:: PROBLEM STATEMENT ::
All entries must be repeated exactly; do not include the pictures.

===== DATA RECORDS =====

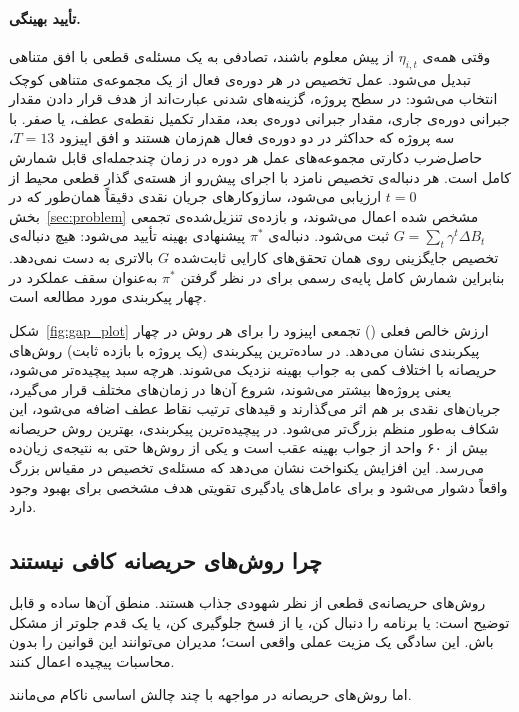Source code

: \paragraph{تأیید بهینگی.}
وقتی همه‌ی $\eta_{i,t}$ از پیش معلوم باشند،  تصادفی به
یک مسئله‌ی قطعی با افق متناهی تبدیل می‌شود. عمل تخصیص در
هر دوره‌ی فعال از یک مجموعه‌ی متناهی کوچک انتخاب می‌شود: در سطح
پروژه، گزینه‌های شدنی عبارت‌اند از هدف قرار دادن مقدار جبرانی
دوره‌ی جاری، مقدار جبرانی دوره‌ی بعد، مقدار تکمیل نقطه‌ی عطف،
یا صفر. با سه پروژه که حداکثر در دو دوره‌ی فعال هم‌زمان هستند
و افق اپیزود $T = 13$، حاصل‌ضرب دکارتی مجموعه‌های عمل هر دوره
در زمان چندجمله‌ای قابل شمارش کامل است. هر دنباله‌ی تخصیص نامزد
با اجرای پیش‌رو از هسته‌ی گذار قطعی محیط از $t = 0$ ارزیابی
می‌شود، سازوکارهای جریان نقدی  دقیقاً همان‌طور که در
بخش~\ref{sec:problem} مشخص شده اعمال می‌شوند، و بازده‌ی تنزیل‌شده‌ی
تجمعی $G = \sum_{t} \gamma^t \Delta B_t$ ثبت می‌شود. دنباله‌ی
$\pi^*$ پیشنهادی بهینه تأیید می‌شود: هیچ دنباله‌ی تخصیص جایگزینی
روی همان تحقق‌های کارایی ثابت‌شده $G$ بالاتری به دست نمی‌دهد.
بنابراین شمارش کامل پایه‌ی رسمی برای در نظر گرفتن $\pi^*$ به‌عنوان
سقف عملکرد در چهار پیکربندی مورد مطالعه است.

شکل~\ref{fig:gap_plot} ارزش خالص فعلی () تجمعی اپیزود را
برای هر روش در چهار پیکربندی نشان می‌دهد.
در ساده‌ترین پیکربندی (یک پروژه با بازده ثابت) روش‌های حریصانه با
اختلاف کمی به جواب بهینه نزدیک می‌شوند.
هرچه سبد پیچیده‌تر می‌شود، یعنی پروژه‌ها بیشتر می‌شوند، شروع آن‌ها
در زمان‌های مختلف قرار می‌گیرد، جریان‌های نقدی بر هم اثر می‌گذارند
و قیدهای ترتیب نقاط عطف اضافه می‌شود، این شکاف به‌طور منظم بزرگ‌تر
می‌شود.
در پیچیده‌ترین پیکربندی، بهترین روش حریصانه بیش از ۶۰ واحد
 از جواب بهینه عقب است و یکی از روش‌ها حتی به نتیجه‌ی
زیان‌ده می‌رسد.
این افزایش یکنواخت نشان می‌دهد که مسئله‌ی تخصیص در مقیاس بزرگ
واقعاً دشوار می‌شود و برای عامل‌های یادگیری تقویتی هدف مشخصی برای
بهبود وجود دارد.

\subsection{چرا روش‌های حریصانه کافی نیستند}
\label{subsec:why_greedy_fails}

روش‌های حریصانه‌ی قطعی از نظر شهودی جذاب هستند. منطق آن‌ها ساده
و قابل توضیح است: یا برنامه را دنبال کن، یا از فسخ جلوگیری کن،
یا یک قدم جلوتر از مشکل باش. این سادگی یک مزیت عملی واقعی است؛
مدیران می‌توانند این قوانین را بدون محاسبات پیچیده اعمال کنند.

اما روش‌های حریصانه در مواجهه با چند چالش اساسی ناکام می‌مانند.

=====

:: OUTPUT FOR THIS TASK ::
Source code

: \paragraph{تأیید بهینگی.}
وقتی همه‌ی $\eta_{i,t}$ از پیش معلوم باشند،  تصادفی به
یک مسئله‌ی قطعی با افق متناهی تبدیل می‌شود. عمل تخصیص در
هر دوره‌ی فعال از یک مجموعه‌ی متناهی کوچک انتخاب می‌شود: در سطح
پروژه، گزینه‌های شدنی عبارت‌اند از هدف قرار دادن مقدار جبرانی
دوره‌ی جاری، مقدار جبرانی دوره‌ی بعد، مقدار تکمیل نقطه‌ی عطف،
یا صفر. با سه پروژه که حداکثر در دو دوره‌ی فعال هم‌زمان هستند
و افق اپیزود $T = 13$، حاصل‌ضرب دکارتی مجموعه‌های عمل هر دوره
در زمان چندجمله‌ای قابل شمارش کامل است. هر دنباله‌ی تخصیص نامزد
با اجرای پیش‌رو از هسته‌ی گذار قطعی محیط از $t = 0$ ارزیابی
می‌شود، سازوکارهای جریان نقدی  دقیقاً همان‌طور که در
بخش~\ref{sec:problem} مشخص شده اعمال می‌شوند، و بازده‌ی تنزیل‌شده‌ی
تجمعی $G = \sum_{t} \gamma^t \Delta B_t$ ثبت می‌شود. دنباله‌ی
$\pi^*$ پیشنهادی بهینه تأیید می‌شود: هیچ دنباله‌ی تخصیص جایگزینی
روی همان تحقق‌های کارایی ثابت‌شده $G$ بالاتری به دست نمی‌دهد.
بنابراین شمارش کامل پایه‌ی رسمی برای در نظر گرفتن $\pi^*$ به‌عنوان
سقف عملکرد در چهار پیکربندی مورد مطالعه است.

شکل~\ref{fig:gap_plot} ارزش خالص فعلی () تجمعی اپیزود را
برای هر روش در چهار پیکربندی نشان می‌دهد.
در ساده‌ترین پیکربندی (یک پروژه با بازده ثابت) روش‌های حریصانه با
اختلاف کمی به جواب بهینه نزدیک می‌شوند.
هرچه سبد پیچیده‌تر می‌شود، یعنی پروژه‌ها بیشتر می‌شوند، شروع آن‌ها
در زمان‌های مختلف قرار می‌گیرد، جریان‌های نقدی بر هم اثر می‌گذارند
و قیدهای ترتیب نقاط عطف اضافه می‌شود، این شکاف به‌طور منظم بزرگ‌تر
می‌شود.
در پیچیده‌ترین پیکربندی، بهترین روش حریصانه بیش از ۶۰ واحد
 از جواب بهینه عقب است و یکی از روش‌ها حتی به نتیجه‌ی
زیان‌ده می‌رسد.
این افزایش یکنواخت نشان می‌دهد که مسئله‌ی تخصیص در مقیاس بزرگ
واقعاً دشوار می‌شود و برای عامل‌های یادگیری تقویتی هدف مشخصی برای
بهبود وجود دارد.

\subsection{چرا روش‌های حریصانه کافی نیستند}
\label{subsec:why_greedy_fails}

روش‌های حریصانه‌ی قطعی از نظر شهودی جذاب هستند. منطق آن‌ها ساده
و قابل توضیح است: یا برنامه را دنبال کن، یا از فسخ جلوگیری کن،
یا یک قدم جلوتر از مشکل باش. این سادگی یک مزیت عملی واقعی است؛
مدیران می‌توانند این قوانین را بدون محاسبات پیچیده اعمال کنند.

اما روش‌های حریصانه در مواجهه با چند چالش اساسی ناکام می‌مانند.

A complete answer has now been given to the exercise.